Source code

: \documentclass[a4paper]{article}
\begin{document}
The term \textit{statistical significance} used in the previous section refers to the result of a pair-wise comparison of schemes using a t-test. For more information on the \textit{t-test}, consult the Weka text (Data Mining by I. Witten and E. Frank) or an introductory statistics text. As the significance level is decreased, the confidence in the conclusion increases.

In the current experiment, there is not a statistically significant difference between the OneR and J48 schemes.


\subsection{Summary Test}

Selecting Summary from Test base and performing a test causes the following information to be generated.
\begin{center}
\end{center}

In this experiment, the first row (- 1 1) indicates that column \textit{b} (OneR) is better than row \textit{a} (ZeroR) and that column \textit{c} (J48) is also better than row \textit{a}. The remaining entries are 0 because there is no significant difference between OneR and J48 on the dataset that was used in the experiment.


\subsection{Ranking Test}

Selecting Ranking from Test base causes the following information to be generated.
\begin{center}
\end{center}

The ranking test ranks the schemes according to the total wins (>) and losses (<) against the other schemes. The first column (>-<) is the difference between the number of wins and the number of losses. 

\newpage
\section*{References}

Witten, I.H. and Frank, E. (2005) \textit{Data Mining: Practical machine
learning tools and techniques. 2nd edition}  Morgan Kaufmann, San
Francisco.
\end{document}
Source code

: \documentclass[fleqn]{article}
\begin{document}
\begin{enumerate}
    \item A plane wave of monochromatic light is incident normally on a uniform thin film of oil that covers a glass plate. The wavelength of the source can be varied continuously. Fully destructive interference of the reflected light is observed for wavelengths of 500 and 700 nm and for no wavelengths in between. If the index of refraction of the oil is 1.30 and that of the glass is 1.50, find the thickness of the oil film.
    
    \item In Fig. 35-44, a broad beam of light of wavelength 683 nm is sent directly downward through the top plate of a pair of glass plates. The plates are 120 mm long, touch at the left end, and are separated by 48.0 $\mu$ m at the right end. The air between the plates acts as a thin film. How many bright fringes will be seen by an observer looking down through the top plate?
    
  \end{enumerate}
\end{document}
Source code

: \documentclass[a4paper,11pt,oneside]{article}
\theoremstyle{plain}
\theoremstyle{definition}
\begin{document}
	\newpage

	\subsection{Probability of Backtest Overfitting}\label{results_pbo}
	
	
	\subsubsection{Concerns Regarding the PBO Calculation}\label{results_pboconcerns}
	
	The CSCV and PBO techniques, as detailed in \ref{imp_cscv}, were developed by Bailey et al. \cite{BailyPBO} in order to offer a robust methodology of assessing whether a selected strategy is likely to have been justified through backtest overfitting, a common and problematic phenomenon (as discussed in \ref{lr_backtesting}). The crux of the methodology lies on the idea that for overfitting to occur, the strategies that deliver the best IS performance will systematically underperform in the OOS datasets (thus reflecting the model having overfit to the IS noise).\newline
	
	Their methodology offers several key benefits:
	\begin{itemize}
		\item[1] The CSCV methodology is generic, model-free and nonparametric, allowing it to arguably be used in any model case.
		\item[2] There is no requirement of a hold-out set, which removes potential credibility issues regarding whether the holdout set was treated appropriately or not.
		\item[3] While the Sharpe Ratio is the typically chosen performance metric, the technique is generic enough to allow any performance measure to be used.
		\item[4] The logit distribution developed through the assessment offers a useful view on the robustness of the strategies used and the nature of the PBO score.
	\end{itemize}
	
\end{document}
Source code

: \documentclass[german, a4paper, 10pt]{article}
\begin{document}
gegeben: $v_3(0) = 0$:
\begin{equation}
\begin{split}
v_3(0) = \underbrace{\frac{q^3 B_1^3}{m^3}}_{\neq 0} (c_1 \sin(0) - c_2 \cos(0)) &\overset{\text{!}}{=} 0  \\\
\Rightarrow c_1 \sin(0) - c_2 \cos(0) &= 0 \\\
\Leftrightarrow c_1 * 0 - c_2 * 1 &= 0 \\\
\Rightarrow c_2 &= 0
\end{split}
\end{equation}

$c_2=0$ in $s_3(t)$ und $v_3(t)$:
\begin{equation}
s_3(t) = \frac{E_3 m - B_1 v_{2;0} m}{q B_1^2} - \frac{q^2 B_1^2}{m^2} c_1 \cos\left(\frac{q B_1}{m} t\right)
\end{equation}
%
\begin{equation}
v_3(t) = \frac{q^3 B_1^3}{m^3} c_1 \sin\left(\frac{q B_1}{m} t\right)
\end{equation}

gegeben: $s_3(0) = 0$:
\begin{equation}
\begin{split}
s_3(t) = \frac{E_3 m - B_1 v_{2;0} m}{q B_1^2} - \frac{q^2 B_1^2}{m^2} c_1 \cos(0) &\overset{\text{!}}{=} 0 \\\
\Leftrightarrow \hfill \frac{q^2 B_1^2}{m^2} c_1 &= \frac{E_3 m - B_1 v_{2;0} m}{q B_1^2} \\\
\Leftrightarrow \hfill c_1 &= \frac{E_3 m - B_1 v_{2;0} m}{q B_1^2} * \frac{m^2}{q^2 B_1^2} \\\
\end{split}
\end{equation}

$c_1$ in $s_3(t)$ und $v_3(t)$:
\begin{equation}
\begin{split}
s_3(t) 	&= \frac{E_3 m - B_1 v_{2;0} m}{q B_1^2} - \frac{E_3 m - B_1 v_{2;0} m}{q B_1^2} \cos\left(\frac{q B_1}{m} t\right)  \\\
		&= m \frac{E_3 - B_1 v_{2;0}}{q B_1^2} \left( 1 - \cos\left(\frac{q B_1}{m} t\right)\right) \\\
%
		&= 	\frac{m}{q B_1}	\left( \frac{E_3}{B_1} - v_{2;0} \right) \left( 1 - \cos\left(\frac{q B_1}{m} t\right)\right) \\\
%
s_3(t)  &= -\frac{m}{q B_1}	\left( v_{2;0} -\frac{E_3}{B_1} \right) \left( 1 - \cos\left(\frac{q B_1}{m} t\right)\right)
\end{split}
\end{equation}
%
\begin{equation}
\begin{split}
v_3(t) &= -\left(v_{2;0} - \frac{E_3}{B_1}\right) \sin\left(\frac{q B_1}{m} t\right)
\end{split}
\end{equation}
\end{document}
■ ■ ■ ■ ■
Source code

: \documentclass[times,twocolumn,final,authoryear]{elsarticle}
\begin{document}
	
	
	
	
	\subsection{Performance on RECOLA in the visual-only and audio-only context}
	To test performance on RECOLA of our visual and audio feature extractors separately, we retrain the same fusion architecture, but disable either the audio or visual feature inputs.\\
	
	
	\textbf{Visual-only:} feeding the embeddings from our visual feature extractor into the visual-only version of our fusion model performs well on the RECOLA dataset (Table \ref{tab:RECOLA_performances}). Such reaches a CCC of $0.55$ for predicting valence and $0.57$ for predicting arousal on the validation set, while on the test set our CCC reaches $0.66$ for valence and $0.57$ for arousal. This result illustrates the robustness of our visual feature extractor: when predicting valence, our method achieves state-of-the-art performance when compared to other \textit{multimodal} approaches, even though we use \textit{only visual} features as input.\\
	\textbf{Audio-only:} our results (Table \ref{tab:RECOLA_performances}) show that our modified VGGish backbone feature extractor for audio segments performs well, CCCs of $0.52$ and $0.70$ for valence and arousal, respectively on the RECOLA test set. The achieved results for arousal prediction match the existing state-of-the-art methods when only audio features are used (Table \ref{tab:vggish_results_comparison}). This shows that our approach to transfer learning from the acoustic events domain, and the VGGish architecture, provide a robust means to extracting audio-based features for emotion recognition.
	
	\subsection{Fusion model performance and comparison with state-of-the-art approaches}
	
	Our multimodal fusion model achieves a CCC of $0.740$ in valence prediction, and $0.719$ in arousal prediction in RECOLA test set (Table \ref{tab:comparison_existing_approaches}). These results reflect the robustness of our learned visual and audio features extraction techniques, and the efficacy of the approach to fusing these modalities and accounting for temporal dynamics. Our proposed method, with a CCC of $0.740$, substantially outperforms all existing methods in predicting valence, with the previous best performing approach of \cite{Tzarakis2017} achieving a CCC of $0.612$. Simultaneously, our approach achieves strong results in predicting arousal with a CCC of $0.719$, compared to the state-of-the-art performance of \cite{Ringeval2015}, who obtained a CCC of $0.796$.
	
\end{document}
■ ■ ■ ■ ■
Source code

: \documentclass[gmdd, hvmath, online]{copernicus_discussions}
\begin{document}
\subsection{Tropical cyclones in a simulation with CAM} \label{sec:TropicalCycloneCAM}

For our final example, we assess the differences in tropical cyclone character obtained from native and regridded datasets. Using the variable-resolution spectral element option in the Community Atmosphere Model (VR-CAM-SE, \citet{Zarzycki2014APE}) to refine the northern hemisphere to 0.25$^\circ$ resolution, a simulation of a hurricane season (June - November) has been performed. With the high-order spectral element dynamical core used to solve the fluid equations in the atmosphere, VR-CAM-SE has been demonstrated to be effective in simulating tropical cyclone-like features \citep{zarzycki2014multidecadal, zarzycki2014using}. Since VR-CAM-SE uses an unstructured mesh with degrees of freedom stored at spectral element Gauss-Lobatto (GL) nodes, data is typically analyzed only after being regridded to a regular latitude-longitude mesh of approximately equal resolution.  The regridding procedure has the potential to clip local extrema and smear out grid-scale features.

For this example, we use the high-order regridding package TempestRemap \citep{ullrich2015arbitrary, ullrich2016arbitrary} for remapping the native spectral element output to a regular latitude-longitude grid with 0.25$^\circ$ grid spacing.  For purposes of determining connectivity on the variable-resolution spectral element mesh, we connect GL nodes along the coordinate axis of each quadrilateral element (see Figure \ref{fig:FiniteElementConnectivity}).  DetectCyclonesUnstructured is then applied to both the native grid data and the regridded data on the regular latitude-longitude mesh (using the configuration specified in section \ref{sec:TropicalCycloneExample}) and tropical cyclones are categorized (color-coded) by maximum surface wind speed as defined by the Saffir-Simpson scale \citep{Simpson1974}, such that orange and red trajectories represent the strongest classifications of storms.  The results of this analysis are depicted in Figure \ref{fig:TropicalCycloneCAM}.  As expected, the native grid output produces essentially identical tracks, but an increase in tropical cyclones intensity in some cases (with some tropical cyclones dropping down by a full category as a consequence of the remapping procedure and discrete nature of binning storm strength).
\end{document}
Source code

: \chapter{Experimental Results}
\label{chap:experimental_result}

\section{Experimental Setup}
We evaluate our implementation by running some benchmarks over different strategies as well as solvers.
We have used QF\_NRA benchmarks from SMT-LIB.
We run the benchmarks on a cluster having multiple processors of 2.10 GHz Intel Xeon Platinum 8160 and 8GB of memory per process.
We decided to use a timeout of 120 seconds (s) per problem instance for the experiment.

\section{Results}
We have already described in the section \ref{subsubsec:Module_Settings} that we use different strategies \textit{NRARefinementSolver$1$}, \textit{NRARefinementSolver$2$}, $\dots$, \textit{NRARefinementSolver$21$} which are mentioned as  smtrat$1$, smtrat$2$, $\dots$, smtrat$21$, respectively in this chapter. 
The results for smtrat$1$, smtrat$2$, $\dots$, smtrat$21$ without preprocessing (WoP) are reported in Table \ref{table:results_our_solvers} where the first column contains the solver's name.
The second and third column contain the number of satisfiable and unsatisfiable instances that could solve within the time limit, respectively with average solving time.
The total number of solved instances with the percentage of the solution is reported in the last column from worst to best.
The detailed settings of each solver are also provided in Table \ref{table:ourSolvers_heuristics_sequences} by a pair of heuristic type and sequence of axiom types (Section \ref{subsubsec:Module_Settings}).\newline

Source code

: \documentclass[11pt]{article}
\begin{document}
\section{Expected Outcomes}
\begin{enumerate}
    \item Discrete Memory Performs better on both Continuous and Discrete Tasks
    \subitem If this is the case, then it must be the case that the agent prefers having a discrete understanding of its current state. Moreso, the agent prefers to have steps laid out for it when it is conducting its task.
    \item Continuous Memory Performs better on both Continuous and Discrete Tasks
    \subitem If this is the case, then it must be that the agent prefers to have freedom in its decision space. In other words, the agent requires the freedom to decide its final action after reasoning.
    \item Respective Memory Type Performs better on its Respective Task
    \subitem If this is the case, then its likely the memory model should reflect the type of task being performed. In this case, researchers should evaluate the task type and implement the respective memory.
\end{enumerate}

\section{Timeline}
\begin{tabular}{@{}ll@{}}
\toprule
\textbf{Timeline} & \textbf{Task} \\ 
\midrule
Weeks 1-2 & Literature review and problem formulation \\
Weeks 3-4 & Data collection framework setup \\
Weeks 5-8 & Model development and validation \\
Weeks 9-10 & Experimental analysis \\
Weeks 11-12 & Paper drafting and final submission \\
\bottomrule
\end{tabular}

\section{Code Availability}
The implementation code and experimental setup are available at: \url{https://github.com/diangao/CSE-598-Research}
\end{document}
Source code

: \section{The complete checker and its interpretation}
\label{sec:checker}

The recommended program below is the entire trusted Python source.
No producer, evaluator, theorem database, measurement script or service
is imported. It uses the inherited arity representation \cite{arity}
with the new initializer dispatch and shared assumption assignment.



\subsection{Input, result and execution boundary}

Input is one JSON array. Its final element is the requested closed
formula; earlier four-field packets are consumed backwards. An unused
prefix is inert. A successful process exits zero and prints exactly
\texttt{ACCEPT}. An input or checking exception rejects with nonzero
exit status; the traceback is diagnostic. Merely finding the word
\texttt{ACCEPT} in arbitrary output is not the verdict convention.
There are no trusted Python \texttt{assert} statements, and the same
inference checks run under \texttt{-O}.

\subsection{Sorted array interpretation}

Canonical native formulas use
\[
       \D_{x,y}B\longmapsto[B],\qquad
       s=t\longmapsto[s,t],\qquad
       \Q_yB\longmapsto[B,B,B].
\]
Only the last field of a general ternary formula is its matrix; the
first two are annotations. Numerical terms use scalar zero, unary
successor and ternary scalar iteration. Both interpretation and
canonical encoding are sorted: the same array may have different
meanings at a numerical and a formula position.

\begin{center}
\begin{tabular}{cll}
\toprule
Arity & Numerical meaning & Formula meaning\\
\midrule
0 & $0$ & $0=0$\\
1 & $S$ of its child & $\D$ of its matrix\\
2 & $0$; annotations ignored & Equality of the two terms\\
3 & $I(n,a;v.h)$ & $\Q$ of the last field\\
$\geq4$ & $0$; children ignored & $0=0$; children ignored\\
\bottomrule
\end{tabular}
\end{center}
■ ■ ■ ■ ■
Problem statement: The required answer is each line of the data in which the word "array" appears.

Output for this task:
Input is one JSON array. Its final element is the requested closed
\subsection{Sorted array interpretation}
canonical encoding are sorted: the same array may have different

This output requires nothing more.